■ Exercise goal ■
Output all of the material exactly; leave out no line.

■ Given data ■
+===+
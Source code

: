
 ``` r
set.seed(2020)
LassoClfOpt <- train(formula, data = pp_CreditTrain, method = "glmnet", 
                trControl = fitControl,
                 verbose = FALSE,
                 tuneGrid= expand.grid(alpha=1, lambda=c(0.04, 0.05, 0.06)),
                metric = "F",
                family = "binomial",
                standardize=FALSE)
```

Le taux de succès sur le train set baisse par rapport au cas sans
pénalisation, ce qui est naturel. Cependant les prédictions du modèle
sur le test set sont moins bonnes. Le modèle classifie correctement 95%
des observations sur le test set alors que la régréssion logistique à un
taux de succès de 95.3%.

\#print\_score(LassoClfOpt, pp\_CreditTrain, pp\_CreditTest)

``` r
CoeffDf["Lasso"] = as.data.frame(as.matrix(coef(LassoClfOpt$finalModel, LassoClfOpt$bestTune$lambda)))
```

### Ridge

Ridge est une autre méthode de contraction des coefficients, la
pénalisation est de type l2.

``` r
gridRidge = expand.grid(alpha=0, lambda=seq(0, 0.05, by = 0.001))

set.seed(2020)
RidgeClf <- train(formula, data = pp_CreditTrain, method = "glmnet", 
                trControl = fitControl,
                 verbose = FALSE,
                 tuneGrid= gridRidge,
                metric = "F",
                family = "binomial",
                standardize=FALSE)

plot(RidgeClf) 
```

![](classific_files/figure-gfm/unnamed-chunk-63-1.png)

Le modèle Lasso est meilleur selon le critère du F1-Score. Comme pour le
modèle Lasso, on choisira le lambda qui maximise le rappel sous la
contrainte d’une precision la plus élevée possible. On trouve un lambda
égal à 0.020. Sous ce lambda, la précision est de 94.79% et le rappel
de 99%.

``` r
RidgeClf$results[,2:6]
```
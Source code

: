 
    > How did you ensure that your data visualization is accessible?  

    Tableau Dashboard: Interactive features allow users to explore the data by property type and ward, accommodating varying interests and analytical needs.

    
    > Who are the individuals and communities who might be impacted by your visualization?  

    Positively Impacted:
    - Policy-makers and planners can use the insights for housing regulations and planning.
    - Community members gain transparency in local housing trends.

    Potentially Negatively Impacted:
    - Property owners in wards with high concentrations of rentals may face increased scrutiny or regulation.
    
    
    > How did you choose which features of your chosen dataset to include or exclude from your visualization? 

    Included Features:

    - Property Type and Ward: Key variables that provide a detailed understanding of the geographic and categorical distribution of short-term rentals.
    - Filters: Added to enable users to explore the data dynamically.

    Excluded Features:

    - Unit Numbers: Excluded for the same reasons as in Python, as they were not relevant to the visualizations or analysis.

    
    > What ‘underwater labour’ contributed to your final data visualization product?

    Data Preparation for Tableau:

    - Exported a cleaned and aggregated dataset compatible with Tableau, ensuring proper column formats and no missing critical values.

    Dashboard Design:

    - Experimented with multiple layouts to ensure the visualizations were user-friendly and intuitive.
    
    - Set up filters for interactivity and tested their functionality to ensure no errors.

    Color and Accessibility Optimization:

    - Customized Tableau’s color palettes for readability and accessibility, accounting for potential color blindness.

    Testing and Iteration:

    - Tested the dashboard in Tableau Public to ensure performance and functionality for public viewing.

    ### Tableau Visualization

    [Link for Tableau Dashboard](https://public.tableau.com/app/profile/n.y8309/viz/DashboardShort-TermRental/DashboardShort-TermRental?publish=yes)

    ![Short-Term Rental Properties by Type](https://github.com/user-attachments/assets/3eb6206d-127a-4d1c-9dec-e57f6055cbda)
+===+
■ Expected output ■
Source code

:
 ``` r
set.seed(2020)
LassoClfOpt <- train(formula, data = pp_CreditTrain, method = "glmnet", 
                trControl = fitControl,
                 verbose = FALSE,
                 tuneGrid= expand.grid(alpha=1, lambda=c(0.04, 0.05, 0.06)),
                metric = "F",
                family = "binomial",
                standardize=FALSE)
```

Le taux de succès sur le train set baisse par rapport au cas sans
pénalisation, ce qui est naturel. Cependant les prédictions du modèle
sur le test set sont moins bonnes. Le modèle classifie correctement 95%
des observations sur le test set alors que la régréssion logistique à un
taux de succès de 95.3%.

\#print\_score(LassoClfOpt, pp\_CreditTrain, pp\_CreditTest)

``` r
CoeffDf["Lasso"] = as.data.frame(as.matrix(coef(LassoClfOpt$finalModel, LassoClfOpt$bestTune$lambda)))
```

### Ridge

Ridge est une autre méthode de contraction des coefficients, la
pénalisation est de type l2.

``` r
gridRidge = expand.grid(alpha=0, lambda=seq(0, 0.05, by = 0.001))

set.seed(2020)
RidgeClf <- train(formula, data = pp_CreditTrain, method = "glmnet", 
                trControl = fitControl,
                 verbose = FALSE,
                 tuneGrid= gridRidge,
                metric = "F",
                family = "binomial",
                standardize=FALSE)

plot(RidgeClf) 
```

![](classific_files/figure-gfm/unnamed-chunk-63-1.png)

Le modèle Lasso est meilleur selon le critère du F1-Score. Comme pour le
modèle Lasso, on choisira le lambda qui maximise le rappel sous la
contrainte d’une precision la plus élevée possible. On trouve un lambda
égal à 0.020. Sous ce lambda, la précision est de 94.79% et le rappel
de 99%.

``` r
RidgeClf$results[,2:6]
```
Source code

: 
    > How did you ensure that your data visualization is accessible?  

    Tableau Dashboard: Interactive features allow users to explore the data by property type and ward, accommodating varying interests and analytical needs.

    
    > Who are the individuals and communities who might be impacted by your visualization?  

    Positively Impacted:
    - Policy-makers and planners can use the insights for housing regulations and planning.
    - Community members gain transparency in local housing trends.

    Potentially Negatively Impacted:
    - Property owners in wards with high concentrations of rentals may face increased scrutiny or regulation.
    
    
    > How did you choose which features of your chosen dataset to include or exclude from your visualization? 

    Included Features:

    - Property Type and Ward: Key variables that provide a detailed understanding of the geographic and categorical distribution of short-term rentals.
    - Filters: Added to enable users to explore the data dynamically.

    Excluded Features:

    - Unit Numbers: Excluded for the same reasons as in Python, as they were not relevant to the visualizations or analysis.

    
    > What ‘underwater labour’ contributed to your final data visualization product?

    Data Preparation for Tableau:

    - Exported a cleaned and aggregated dataset compatible with Tableau, ensuring proper column formats and no missing critical values.

    Dashboard Design:

    - Experimented with multiple layouts to ensure the visualizations were user-friendly and intuitive.
    
    - Set up filters for interactivity and tested their functionality to ensure no errors.

    Color and Accessibility Optimization:

    - Customized Tableau’s color palettes for readability and accessibility, accounting for potential color blindness.

    Testing and Iteration:

    - Tested the dashboard in Tableau Public to ensure performance and functionality for public viewing.

    ### Tableau Visualization

    [Link for Tableau Dashboard](https://public.tableau.com/app/profile/n.y8309/viz/DashboardShort-TermRental/DashboardShort-TermRental?publish=yes)

    ![Short-Term Rental Properties by Type](https://github.com/user-attachments/assets/3eb6206d-127a-4d1c-9dec-e57f6055cbda)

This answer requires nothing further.